Nachfolgend erhalten Sie einen kurzen Überblick über die wesentlichen Änderungsvorhaben:

  • Verrechnungspreisdokumentation und Country-by-Country Reporting: Die geplanten Änderungen setzen die Empfehlungen hinsichtlich der BEPS-Maßnahme 13 zur „Verrechnungspreisdokumentation und länderbezogenen Berichterstattung“ (Transfer Pricing Documentation and Country-by-Country Reporting) um. Ein Kernaspekt dieser Empfehlungen ist ein dreistufiger Aufbau der Verrechnungspreisdokumentation, bestehend aus Stammdokumentation (Master File), landesspezifischer, unternehmensbezogener Dokumentation (Local File) und länderbezogenem Bericht (Country-by-Country Report). Der Gesetzesentwurf setzt diese Vorgaben im Hinblick auf die Stammdokumentation und die unternehmensbezogene Dokumentation um (§ 90 Abs. 3 AO neu). Insbesondere ordnet der Gesetzesentwurf nunmehr - bei Erreichen eines Schwellenwertes von € 100 Mio. Umsatz - an, dass zu den Aufzeichnungspflichten im Hinblick auf Auslandsbeziehungen auch ein Überblick über die Art der weltweiten Geschäftstätigkeit und über die Systematik der Verrechnungspreisbestimmung gehört. Im Hinblick auf die länderbezogene Berichterstattung soll eine neue Vorschrift eingeführt werden (§ 138a AO neu). Hiernach soll künftig ein länderbezogener Bericht erstellt werden, der eine Übersicht dazu enthält, wie sich die Geschäftstätigkeit eines Konzerns auf die einzelnen Länder verteilt, in denen dieser Konzern durch Unternehmen oder Betriebsstätten tätig ist.

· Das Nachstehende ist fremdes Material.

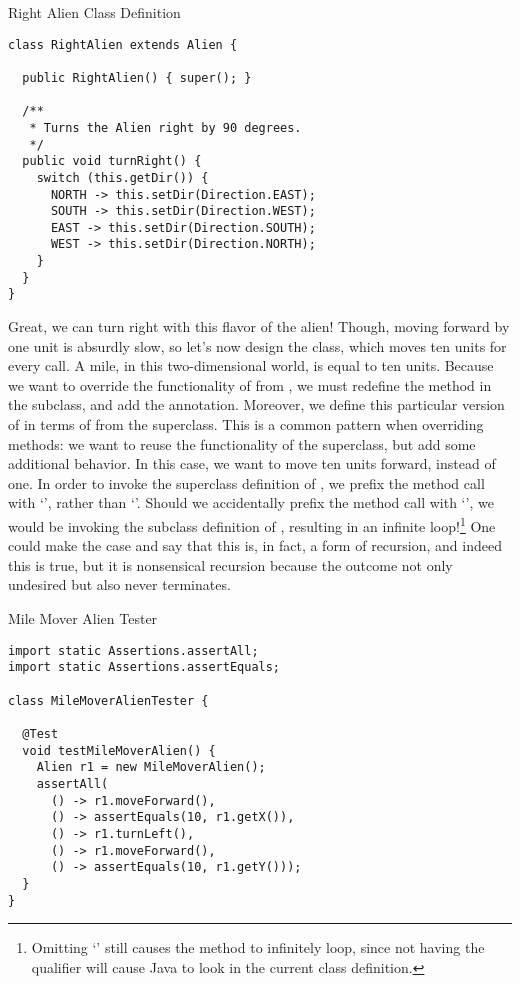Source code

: \begin{cl}{Right Alien Class Definition}
\begin{lstlisting}[language=MyJava]
class RightAlien extends Alien {

  public RightAlien() { super(); }

  /**
   * Turns the Alien right by 90 degrees.
   */
  public void turnRight() {
    switch (this.getDir()) {
      NORTH -> this.setDir(Direction.EAST);
      SOUTH -> this.setDir(Direction.WEST);
      EAST -> this.setDir(Direction.SOUTH);
      WEST -> this.setDir(Direction.NORTH);
    }
  }
}
\end{lstlisting}
\end{cl}

Great, we can turn right with this flavor of the alien! Though, moving forward by one unit is absurdly slow, so let's now design the  class, which moves ten units for every  call. A mile, in this two-dimensional world, is equal to ten units. Because we want to override the functionality of  from , we must redefine the method in the subclass, and add the  annotation. Moreover, we define this particular version of  in terms of  from the superclass. This is a common pattern when overriding methods: we want to reuse the functionality of the superclass, but add some additional behavior. In this case, we want to move ten units forward, instead of one. In order to invoke the superclass definition of , we prefix the method call with `', rather than `'. Should we accidentally prefix the method call with `', we would be invoking the subclass definition of , resulting in an infinite loop!\footnote{Omitting `' still causes the method to infinitely loop, since not having the qualifier will cause Java to look in the current class definition.} One could make the case and say that this is, in fact, a form of recursion, and indeed this is true, but it is nonsensical recursion because the outcome not only undesired but also never terminates.

\begin{cl}{Mile Mover Alien Tester}
\begin{lstlisting}[language=MyJava]
import static Assertions.assertAll;
import static Assertions.assertEquals;

class MileMoverAlienTester {

  @Test
  void testMileMoverAlien() {
    Alien r1 = new MileMoverAlien();
    assertAll(
      () -> r1.moveForward(),
      () -> assertEquals(10, r1.getX()),
      () -> r1.turnLeft(),
      () -> r1.moveForward(),
      () -> assertEquals(10, r1.getY()));
  }
}
\end{lstlisting}
\end{cl}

Auch diese Vorschrift greift nur bei Erreichen eines Schwellenwertes (konsolidierte Umsatzerlöse im Konzernabschluss von € 750 Mio.). Um den Aufwand für Unternehmen möglichst gering zu halten, soll der länderbezogene Bericht grundsätzlich nur im Ansässigkeitsstaat der ultimativen Konzernobergesellschaft zu erstellen sein und den betroffenen Staaten im Wege des automatischen Informationsaustauschs übersandt werden. (Anwendung grds. ab 2016, z.T. ab 2017)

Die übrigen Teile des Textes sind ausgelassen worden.